##### Supplied data

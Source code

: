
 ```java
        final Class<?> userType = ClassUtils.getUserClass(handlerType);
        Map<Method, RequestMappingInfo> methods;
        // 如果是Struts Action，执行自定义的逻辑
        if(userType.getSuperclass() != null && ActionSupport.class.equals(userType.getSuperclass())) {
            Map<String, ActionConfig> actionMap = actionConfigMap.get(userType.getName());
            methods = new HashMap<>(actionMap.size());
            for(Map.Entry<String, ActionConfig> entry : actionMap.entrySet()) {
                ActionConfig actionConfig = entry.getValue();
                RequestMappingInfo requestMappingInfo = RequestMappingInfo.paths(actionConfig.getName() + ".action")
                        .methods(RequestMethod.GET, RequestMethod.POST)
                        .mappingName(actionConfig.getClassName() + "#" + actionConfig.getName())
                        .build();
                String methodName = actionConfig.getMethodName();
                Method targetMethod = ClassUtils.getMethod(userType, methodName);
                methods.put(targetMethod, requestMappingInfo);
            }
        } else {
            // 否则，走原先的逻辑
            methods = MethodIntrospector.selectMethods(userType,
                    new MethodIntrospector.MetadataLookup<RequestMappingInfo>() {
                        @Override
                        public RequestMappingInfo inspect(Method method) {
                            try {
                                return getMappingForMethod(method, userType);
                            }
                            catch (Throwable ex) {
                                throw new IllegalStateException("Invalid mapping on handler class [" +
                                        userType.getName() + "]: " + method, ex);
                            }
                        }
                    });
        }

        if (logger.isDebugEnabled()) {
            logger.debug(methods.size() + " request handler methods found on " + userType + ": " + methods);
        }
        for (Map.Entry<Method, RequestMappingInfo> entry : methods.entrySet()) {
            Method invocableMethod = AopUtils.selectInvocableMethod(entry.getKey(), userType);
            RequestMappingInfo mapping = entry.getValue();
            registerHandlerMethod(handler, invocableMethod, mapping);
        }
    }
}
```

##########

* _What you are asked to do_
Set down the listing again, exactly.

* _Task response_
Source code

:
 ```java
        final Class<?> userType = ClassUtils.getUserClass(handlerType);
        Map<Method, RequestMappingInfo> methods;
        // 如果是Struts Action，执行自定义的逻辑
        if(userType.getSuperclass() != null && ActionSupport.class.equals(userType.getSuperclass())) {
            Map<String, ActionConfig> actionMap = actionConfigMap.get(userType.getName());
            methods = new HashMap<>(actionMap.size());
            for(Map.Entry<String, ActionConfig> entry : actionMap.entrySet()) {
                ActionConfig actionConfig = entry.getValue();
                RequestMappingInfo requestMappingInfo = RequestMappingInfo.paths(actionConfig.getName() + ".action")
                        .methods(RequestMethod.GET, RequestMethod.POST)
                        .mappingName(actionConfig.getClassName() + "#" + actionConfig.getName())
                        .build();
                String methodName = actionConfig.getMethodName();
                Method targetMethod = ClassUtils.getMethod(userType, methodName);
                methods.put(targetMethod, requestMappingInfo);
            }
        } else {
            // 否则，走原先的逻辑
            methods = MethodIntrospector.selectMethods(userType,
                    new MethodIntrospector.MetadataLookup<RequestMappingInfo>() {
                        @Override
                        public RequestMappingInfo inspect(Method method) {
                            try {
                                return getMappingForMethod(method, userType);
                            }
                            catch (Throwable ex) {
                                throw new IllegalStateException("Invalid mapping on handler class [" +
                                        userType.getName() + "]: " + method, ex);
                            }
                        }
                    });
        }

        if (logger.isDebugEnabled()) {
            logger.debug(methods.size() + " request handler methods found on " + userType + ": " + methods);
        }
        for (Map.Entry<Method, RequestMappingInfo> entry : methods.entrySet()) {
            Method invocableMethod = AopUtils.selectInvocableMethod(entry.getKey(), userType);
            RequestMappingInfo mapping = entry.getValue();
            registerHandlerMethod(handler, invocableMethod, mapping);
        }
    }
}
```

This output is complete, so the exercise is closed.